A federal appeals court in Manhattan ruled on Wednesday that the Financial Industry Regulatory Authority (FINRA) does not have the right to take its members to court to enforce its disciplinary actions, The New York Times reported.
The ruling, which The Times calls a “surprise decision,” curbs the powers of FINRA and came after a 14-year fight waged by Fiero Brothers, a tiny penny-stock brokerage firm, and its owner, John J. Fiero.
In December 2000, after legal disputes that lasted several years, The Times says that FINRA accused Fiero and his firm of violating federal fraud statutes—specifically, “engaging in a manipulative activity known as naked short-selling. Besides expelling the firm, the regulator imposed a $1 million fine.”
The firm was shuttered and its owner was barred from the market, but both refused to pay the fine and, ultimately, FINRA wound up in federal court trying to collect the money, The Times reported.
But a three-judge panel of the U.S. Court of Appeals for the Second Circuit ruled that FINRA had no right to shutter the firm and bar its owner. In an opinion written by Judge Ralph K. Winter Jr., The Times writes that “the panel unexpectedly overturned a lower court and ruled that neither the nation’s foundational securities laws, adopted in 1934, nor a ‘housekeeping’ rule adopted by FINRA in 1990 gave it the right to pursue its monetary sanctions in court.”
“The principal issue is whether the Financial Industry Regulatory Authority Inc. has the authority to bring court actions to collect disciplinary fines,” Winter wrote. “We hold that it does not and reverse.”
The Times notes that T. Grant Callery, FINRA’s general counsel, said the organization would “continue to review the ruling and weigh our options.” But he insisted the decision would not affect the self-regulatory group’s “ability to enforce FINRA rules and securities laws, to discipline firms or protect investors.”
While The Times reported that some securities law experts say the ruling “neuters” FINRA, Brian Rubin, a partner in the law firm Sutherland Asbill & Brennan’s Washington office, who’s a member of the firm’s Litigation Practice Group, and represents broker-dealers and investment advisors, told AdvisorOne that he doesn’t think the case “is as significant as it’s being portrayed.”
The Times article, he said, missed the fact that “for the past several years, FINRA’s Sanction Guidelines have discouraged ordering fines if a rep is barred.
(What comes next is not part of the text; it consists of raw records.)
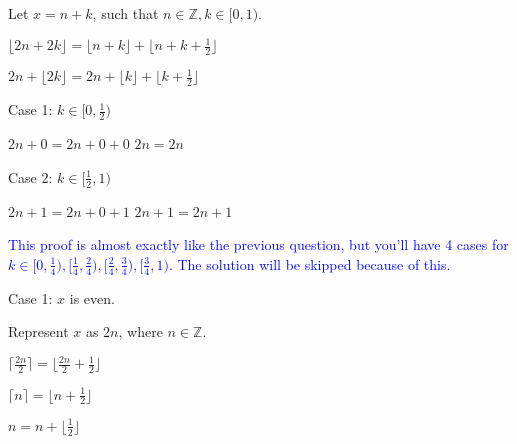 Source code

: \documentclass{exam}
\begin{document}
\begin{questions}
\begin{subparts}

\begin{center}

Let \(x = n + k\), such that \(n \in \mathbb{Z}, k \in [0, 1) \).

\( \lfloor 2n + 2k \rfloor = \lfloor n + k \rfloor + \lfloor n + k + \frac{1}{2} \rfloor \)

\( 2n + \lfloor 2k \rfloor = 2n + \lfloor k \rfloor + \lfloor k + \frac{1}{2} \rfloor \)
\vspace{5px}

Case 1: \(k \in [0, \frac{1}{2}) \)

\( 2n + 0 = 2n + 0 + 0 \)
\( 2n = 2n\)
\vspace{5px}

Case 2: \(k \in [\frac{1}{2}, 1) \)

\( 2n + 1 = 2n + 0 + 1 \)
\( 2n + 1 = 2n + 1\)

\end{center}


\begin{center}

\textcolor{blue}{This proof is almost exactly like the previous question, but you'll have 4 cases for \(k \in [0, \frac{1}{4}), [\frac{1}{4}, \frac{2}{4}), [\frac{2}{4}, \frac{3}{4}), [\frac{3}{4}, 1)\). The solution will be skipped because of this.}

\end{center}

\newpage


\begin{center}

Case 1: \(x\) is even.

Represent \(x\) as \(2n\), where \(n \in \mathbb{Z}\).

\( \lceil \frac{2n}{2} \rceil = \lfloor \frac{2n}{2} + \frac{1}{2} \rfloor \)

\( \lceil n \rceil = \lfloor n + \frac{1}{2} \rfloor \)

\( n = n + \lfloor \frac{1}{2} \rfloor \)


\end{center}
\end{subparts}
\end{questions}
\end{document}
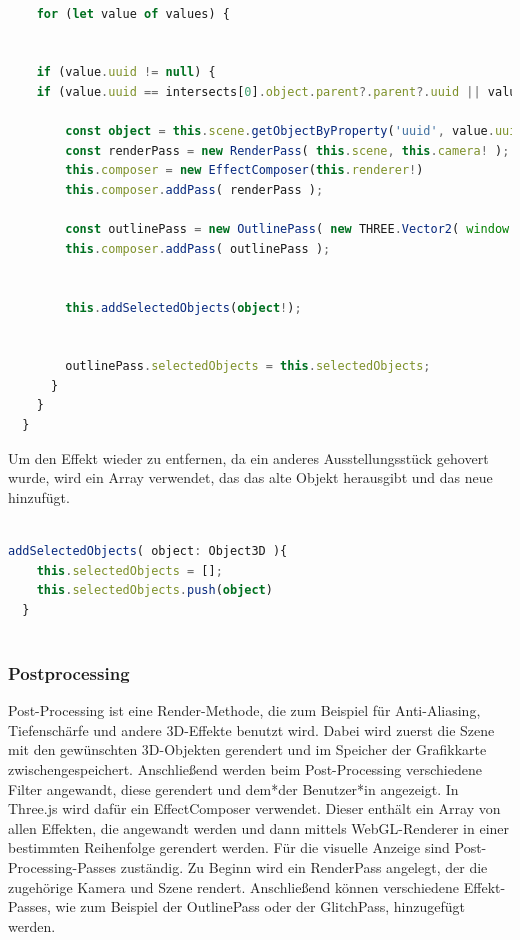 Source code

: \begin{lstlisting}[caption={Intersects als Ausstellungsstück identifizieren},language=TypeScript]
    
    for (let value of values) {


    if (value.uuid != null) {
    if (value.uuid == intersects[0].object.parent?.parent?.uuid || value.uuid == intersects[0].object.uuid) {

        const object = this.scene.getObjectByProperty('uuid', value.uuid);
        const renderPass = new RenderPass( this.scene, this.camera! );
        this.composer = new EffectComposer(this.renderer!)
        this.composer.addPass( renderPass );
    
        const outlinePass = new OutlinePass( new THREE.Vector2( window.innerWidth, window.innerHeight ), this.scene, this.camera! );
        this.composer.addPass( outlinePass );


        this.addSelectedObjects(object!);


        outlinePass.selectedObjects = this.selectedObjects;
      }
    }
  }

\end{lstlisting}

Um den Effekt wieder zu entfernen, da ein anderes Ausstellungsstück gehovert wurde, wird ein Array verwendet, das das alte Objekt herausgibt und das neue hinzufügt.

\begin{lstlisting}[caption={Hover-effekt wieder entfernen},language=TypeScript]
    
addSelectedObjects( object: Object3D ){
    this.selectedObjects = [];
    this.selectedObjects.push(object)
  }
    
\end{lstlisting}

\subsubsection{Postprocessing}
Post-Processing ist eine Render-Methode, die zum Beispiel für Anti-Aliasing, Tiefenschärfe und andere 3D-Effekte benutzt wird. Dabei wird zuerst die Szene mit den gewünschten 3D-Objekten gerendert und im Speicher der Grafikkarte zwischengespeichert. Anschließend werden beim Post-Processing verschiedene Filter angewandt, diese gerendert und dem*der Benutzer*in angezeigt. In Three.js wird dafür ein EffectComposer verwendet. Dieser enthält ein Array von allen Effekten, die angewandt werden und dann mittels WebGL-Renderer in einer bestimmten Reihenfolge gerendert werden. Für die visuelle Anzeige sind Post-Processing-Passes zuständig. Zu Beginn wird ein RenderPass angelegt, der die zugehörige Kamera und Szene rendert. Anschließend können verschiedene Effekt-Passes, wie zum Beispiel der OutlinePass oder der GlitchPass, hinzugefügt werden. \cite{PostProcessing}

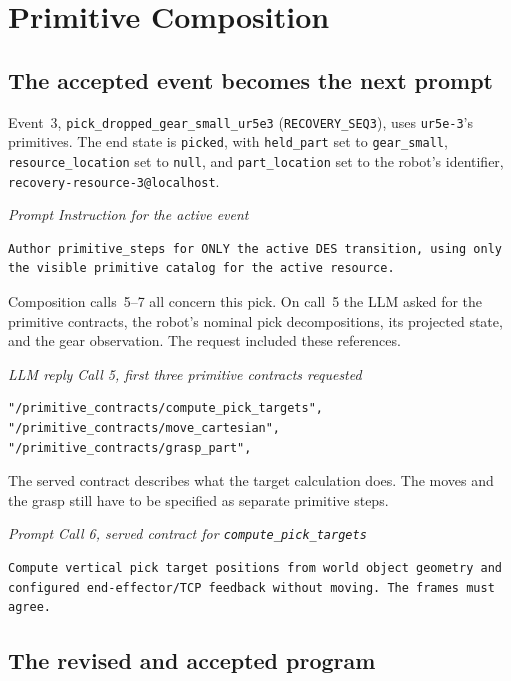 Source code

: \documentclass[preprint,12pt,authoryear]{elsarticle}
\let\code\nolinkurl
\newcommand{\recordlabel}[1]{\par\Needspace{4\baselineskip}\smallskip
  {\small\itshape #1\par}\nopagebreak}
\begin{document}
\section{Primitive Composition}
\setcounter{table}{0}
\renewcommand*{\theHtable}{B.\arabic{table}}
\subsection{The accepted event becomes the next prompt}\label{sec:composition-case}

Event~3, \code{pick_dropped_gear_small_ur5e3} (\code{RECOVERY_SEQ3}), uses
\code{ur5e-3}'s primitives. The end state is \code{picked}, with
\code{held_part} set to \code{gear_small}, \code{resource_location} set to
\code{null}, and \code{part_location} set to the robot's identifier,
\code{recovery-resource-3@localhost}.

\recordlabel{Prompt \enspace Instruction for the active event}
\begin{lstlisting}
Author primitive_steps for ONLY the active DES transition, using only the visible primitive catalog for the active resource.
\end{lstlisting}

Composition calls~5--7 all concern this pick. On call~5 the LLM asked for the
primitive contracts, the robot's nominal pick decompositions, its projected
state, and the gear observation. The request included these references.

\recordlabel{LLM reply \enspace Call 5, first three primitive contracts requested}
\begin{lstlisting}
"/primitive_contracts/compute_pick_targets",
"/primitive_contracts/move_cartesian",
"/primitive_contracts/grasp_part",
\end{lstlisting}

The served contract describes what the target calculation does. The moves and
the grasp still have to be specified as separate primitive steps.

\recordlabel{Prompt \enspace Call 6, served contract for \texttt{compute\_pick\_targets}}
\begin{lstlisting}
Compute vertical pick target positions from world object geometry and configured end-effector/TCP feedback without moving. The frames must agree.
\end{lstlisting}

\subsection{The revised and accepted program}\label{sec:pick-program}
\end{document}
Therefore, under the current procedures, there probably wouldn’t have been a fine ordered against Fiero.” Added Rubin: “I think it’s a matter of resources. FINRA wants to stop wrongdoers from continuing to act. FINRA has a broader mission than simply imposing fines. In addition, reps who are suspended (as opposed to barred) and fined aren’t allowed to return to the industry until they pay the fine. The decision doesn’t impact that.”
As for how the decision may impact the Securities and Exchange Commission’s power, Rubin said, “The SEC has its own statutes.”
With regard to the proposed new self regulatory organization for advisors—and FINRA taking on that SRO role—Rubin says this decision will have “minimal or no impact.” At this point, “we don’t know how [any SRO] legislation will shape up, and whether there will be a mechanism for the new SRO to collect fines. The decision doesn't affect FINRA’s current status as the leading candidate to become the SRO.”